El rey me preguntó: «¿Qué te pasa, que tienes mala cara? Tú no estás enfermo, sino triste.»
Me llevé un susto, pero contesté al rey: «Viva su majestad eternamente. ¿Cómo no he de estar triste cuando la ciudad donde se hallan enterrados mis padres está en ruinas, y sus puertas consumidas por el fuego?»
El rey me dijo: «¿Qué es lo que pretendes?»
Me encomendé al Dios del cielo y respondí: «Si a su majestad le parece bien, y si está satisfecho de su siervo, déjeme ir a Judá a reconstruir la ciudad donde están enterrados mis padres.»
El rey y la reina, que estaba sentada a su lado, me preguntaron: «¿Cuánto durará tu viaje, y cuándo volverás?»
Al rey le pareció bien la fecha que le indiqué y me dejó ir.
Pero añadí: «Si a su majestad le parece bien, que me den cartas para los gobernadores de Transeufratina, a fin de que me faciliten el viaje hasta Judá. Y una carta dirigida a Asaf, superintendente de los bosques reales para que me suministren tablones para las puertas de la ciudadela de templo, para el muro de la ciudad y para la casa donde me instalaré.»
Gracias a Dios, el rey me lo concedió todo.

Palabra de Dios

Salmo

Sal 136,1-2.3.4-5.6

R/. Que se me pegue la lengua al paladar
si no me acuerdo de ti

Junto a los canales de Babilonia
nos sentamos a llorar con nostalgia de Sión;
en los sauces de sus orillas
colgábamos nuestras cítaras. R/.

Allí los que nos deportaron
nos invitaban a cantar;
nuestros opresores, a divertirlos:
«Cantadnos un cantar de Sión.» R/.

¡Cómo cantar un cántico del Señor
en tierra extranjera!
Si me olvido de ti, Jerusalén,
que se me paralice la mano derecha. R/.

Que se me pegue la lengua al paladar
si no me acuerdo de ti,
si no pongo a Jerusalén
en la cumbre de mis alegrías. R/.

Evangelio de hoy

Lectura del santo evangelio según san Lucas (9,57-62):

En aquel tiempo, mientras iban de camino Jesús y sus discípulos le dijo uno: «Te seguiré adonde vayas.»
Jesús le respondió: «Las zorras tienen madriguera, y los pájaros nido, pero el Hijo del hombre no tiene donde reclinar la cabeza.»
A otro le dijo: «Sígueme.»
Él respondió: «Déjame primero ir a enterrar a mi padre.»
Le contestó: «Deja que los muertos entierren a sus muertos; tú vete a anunciar el reino de Dios.»
Otro le dijo: «Te seguiré, Señor. Pero déjame primero despedirme de mi familia.»
Jesús le contestó: «El que echa mano al arado y sigue mirando atrás no vale para el reino de Dios.»

Palabra del Señor

REFLEXIÓN

Hay refranes españoles que nos advierten contra la procrastinación: “No dejes para mañana…”, “lo que has de hacer, hazlo pronto…”

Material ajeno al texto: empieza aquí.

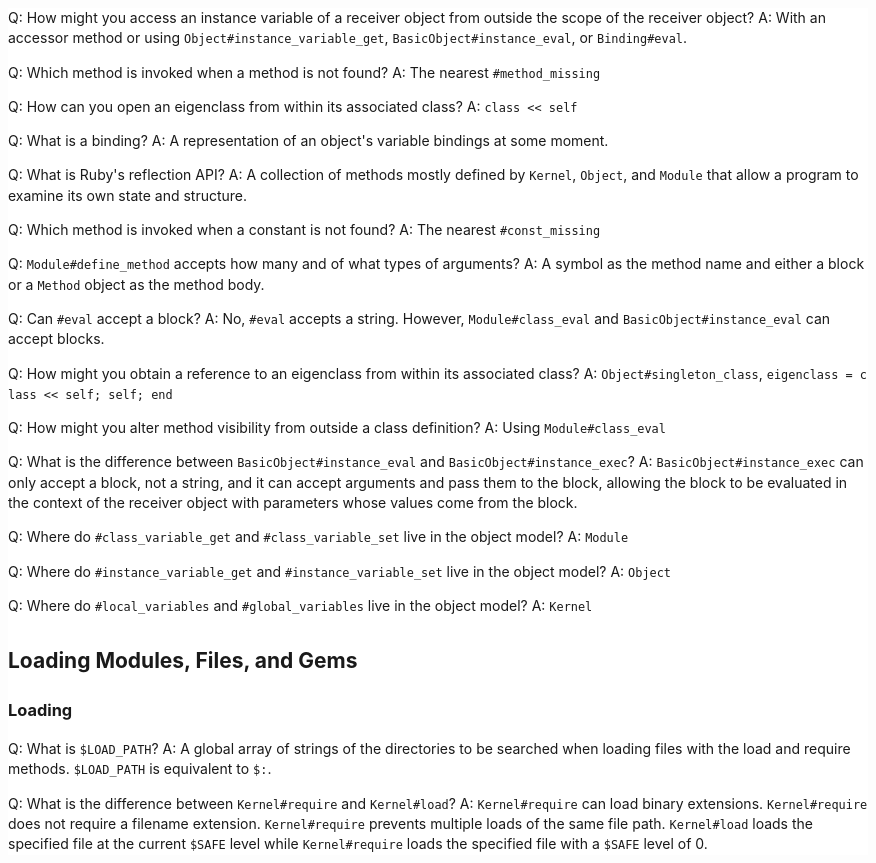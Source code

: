 Q: How might you access an instance variable of a receiver object from outside the scope of the receiver object?
A: With an accessor method or using `Object#instance_variable_get`, `BasicObject#instance_eval`, or `Binding#eval`.

Q: Which method is invoked when a method is not found?
A: The nearest `#method_missing`

Q: How can you open an eigenclass from within its associated class?
A: `class << self`

Q: What is a binding?
A: A representation of an object's variable bindings at some moment.

Q: What is Ruby's reflection API?
A: A collection of methods mostly defined by `Kernel`, `Object`, and `Module` that allow a program to examine its own state and structure.

Q: Which method is invoked when a constant is not found?
A: The nearest `#const_missing`

Q: `Module#define_method` accepts how many and of what types of arguments?
A: A symbol as the method name and either a block or a `Method` object as the method body.

Q: Can `#eval` accept a block?
A: No, `#eval` accepts a string. However, `Module#class_eval` and `BasicObject#instance_eval` can accept blocks.

Q: How might you obtain a reference to an eigenclass from within its associated class?
A: `Object#singleton_class`, `eigenclass = class << self; self; end`

Q: How might you alter method visibility from outside a class definition?
A: Using `Module#class_eval`

Q: What is the difference between `BasicObject#instance_eval` and `BasicObject#instance_exec`?
A: `BasicObject#instance_exec` can only accept a block, not a string, and it can accept arguments and pass them to the block, allowing the block to be evaluated in the context of the receiver object with parameters whose values come from the block.

Q: Where do `#class_variable_get` and `#class_variable_set` live in the object model?
A: `Module`

Q: Where do `#instance_variable_get` and `#instance_variable_set` live in the object model?
A: `Object`

Q: Where do `#local_variables` and `#global_variables` live in the object model?
A: `Kernel`

Loading Modules, Files, and Gems
-------------------------------------------------------------------------------

### Loading

Q: What is `$LOAD_PATH`?
A: A global array of strings of the directories to be searched when loading files with the load and require methods. `$LOAD_PATH` is equivalent to `$:`.

Q: What is the difference between `Kernel#require` and `Kernel#load`?
A: `Kernel#require` can load binary extensions. `Kernel#require` does not require a filename extension. `Kernel#require` prevents multiple loads of the same file path. `Kernel#load` loads the specified file at the current `$SAFE` level while `Kernel#require` loads the specified file with a `$SAFE` level of 0.
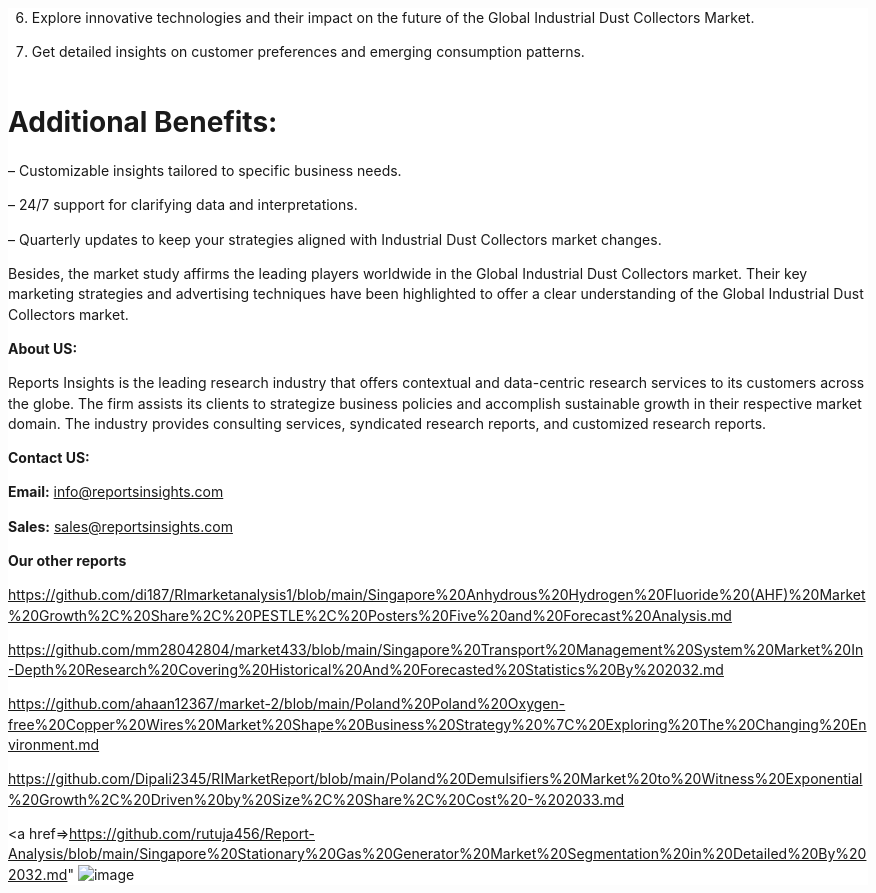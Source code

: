 6. Explore innovative technologies and their impact on the future of the Global Industrial Dust Collectors Market.

7. Get detailed insights on customer preferences and emerging consumption patterns.

# <strong>Additional Benefits:</strong>

– Customizable insights tailored to specific business needs.

– 24/7 support for clarifying data and interpretations.

– Quarterly updates to keep your strategies aligned with Industrial Dust Collectors market changes.

Besides, the market study affirms the leading players worldwide in the Global Industrial Dust Collectors market. Their key marketing strategies and advertising techniques have been highlighted to offer a clear understanding of the Global Industrial Dust Collectors market.

<strong><strong>About US</strong>:</strong>

Reports Insights is the leading research industry that offers contextual and data-centric research services to its customers across the globe. The firm assists its clients to strategize business policies and accomplish sustainable growth in their respective market domain. The industry provides consulting services, syndicated research reports, and customized research reports.

<strong>Contact US:</strong>

<p class=><b>Email:</b> <a href=mailto:info@reportsinsights.com>info@reportsinsights.com</a></p>
<p class=><b>Sales:</b> <a href=mailto:sales@reportsinsights.com>sales@reportsinsights.com</a></p>

<strong>Our other reports</strong>

<a href=https://github.com/di187/RImarketanalysis1/blob/main/Singapore%20Anhydrous%20Hydrogen%20Fluoride%20(AHF)%20Market%20Growth%2C%20Share%2C%20PESTLE%2C%20Posters%20Five%20and%20Forecast%20Analysis.md>https://github.com/di187/RImarketanalysis1/blob/main/Singapore%20Anhydrous%20Hydrogen%20Fluoride%20(AHF)%20Market%20Growth%2C%20Share%2C%20PESTLE%2C%20Posters%20Five%20and%20Forecast%20Analysis.md</a>

<a href=https://github.com/mm28042804/market433/blob/main/Singapore%20Transport%20Management%20System%20Market%20In-Depth%20Research%20Covering%20Historical%20And%20Forecasted%20Statistics%20By%202032.md>https://github.com/mm28042804/market433/blob/main/Singapore%20Transport%20Management%20System%20Market%20In-Depth%20Research%20Covering%20Historical%20And%20Forecasted%20Statistics%20By%202032.md</a>

<a href=https://github.com/ahaan12367/market-2/blob/main/Poland%20Poland%20Oxygen-free%20Copper%20Wires%20Market%20Shape%20Business%20Strategy%20%7C%20Exploring%20The%20Changing%20Environment.md>https://github.com/ahaan12367/market-2/blob/main/Poland%20Poland%20Oxygen-free%20Copper%20Wires%20Market%20Shape%20Business%20Strategy%20%7C%20Exploring%20The%20Changing%20Environment.md</a>

<a href=https://github.com/Dipali2345/RIMarketReport/blob/main/Poland%20Demulsifiers%20Market%20to%20Witness%20Exponential%20Growth%2C%20Driven%20by%20Size%2C%20Share%2C%20Cost%20-%202033.md>https://github.com/Dipali2345/RIMarketReport/blob/main/Poland%20Demulsifiers%20Market%20to%20Witness%20Exponential%20Growth%2C%20Driven%20by%20Size%2C%20Share%2C%20Cost%20-%202033.md</a>

<a href=>https://github.com/rutuja456/Report-Analysis/blob/main/Singapore%20Stationary%20Gas%20Generator%20Market%20Segmentation%20in%20Detailed%20By%202032.md</a>"
![image](https://github.com/user-attachments/assets/b1750ea6-00e7-4b8b-8ad8-6808f439a0fb)
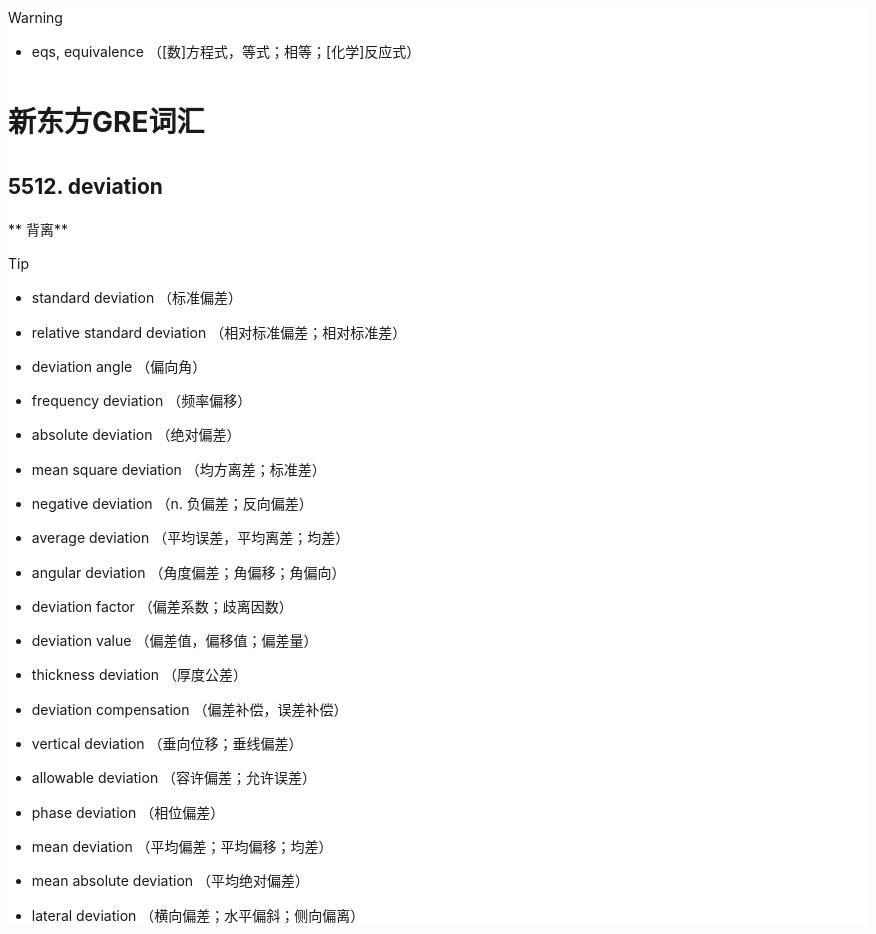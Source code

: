 > [!WARNING]
>
> - eqs, equivalence （[数]方程式，等式；相等；[化学]反应式）
>

# 新东方GRE词汇

## 5512. deviation

** 背离**

> [!TIP]
>
> - standard deviation （标准偏差）
>
> - relative standard deviation （相对标准偏差；相对标准差）
>
> - deviation angle （偏向角）
>
> - frequency deviation （频率偏移）
>
> - absolute deviation （绝对偏差）
>
> - mean square deviation （均方离差；标准差）
>
> - negative deviation （n. 负偏差；反向偏差）
>
> - average deviation （平均误差，平均离差；均差）
>
> - angular deviation （角度偏差；角偏移；角偏向）
>
> - deviation factor （偏差系数；歧离因数）
>
> - deviation value （偏差值，偏移值；偏差量）
>
> - thickness deviation （厚度公差）
>
> - deviation compensation （偏差补偿，误差补偿）
>
> - vertical deviation （垂向位移；垂线偏差）
>
> - allowable deviation （容许偏差；允许误差）
>
> - phase deviation （相位偏差）
>
> - mean deviation （平均偏差；平均偏移；均差）
>
> - mean absolute deviation （平均绝对偏差）
>
> - lateral deviation （横向偏差；水平偏斜；侧向偏离）
>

Jesús también insiste hoy, pero no es tanto contra una procrastinación que en ocasiones puede ser inofensiva, como contra las excusas que nos damos para no seguirle pronta y radicalmente. O contra las condiciones que se pueden poner… “Señor, si me concedes esto, yo haré…”

También advierte contra dar marcha atrás una vez que habíamos comenzado el camino. Mirar hacia atrás y decirnos calladamente “si no me hubiera comprometido, ahora podría hacer algo más cómodo, más rentable, más egoísta, quizá”. Mirar hacia atrás y añorar los bienes (como las cebollas de Egipto) que se tenían y a lo que hay que renunciar para seguir a Cristo. Prometer una acción de caridad, de justicia, de sacrificio por los demás, de oración y luego no cumplir porque resulta incómodo, o porque “ahora no tengo tiempo”.

Jesús dice que, una vez que se pone la mano en el arado –es decir, una vez que se ha decidido hacer un bien en seguimiento de Cristo—conviene arar. ES decir, hacerlo, por muy complicado y difícil que parezca.

Hoy celebramos la santidad de una joven que tuvo mucha prisa por entregarse a Cristo. Tanta, que tuvo que pedir permiso especial al Vaticano para entrar en el Carmelo antes de tiempo. Luego, no sabemos de actos “heroicos” que hiciera antes de su muerte a los veintipocos años. Y sin embargo, es la patrona de las misiones. Su “pequeño camino” fue camino decidido y siempre hacia adelante.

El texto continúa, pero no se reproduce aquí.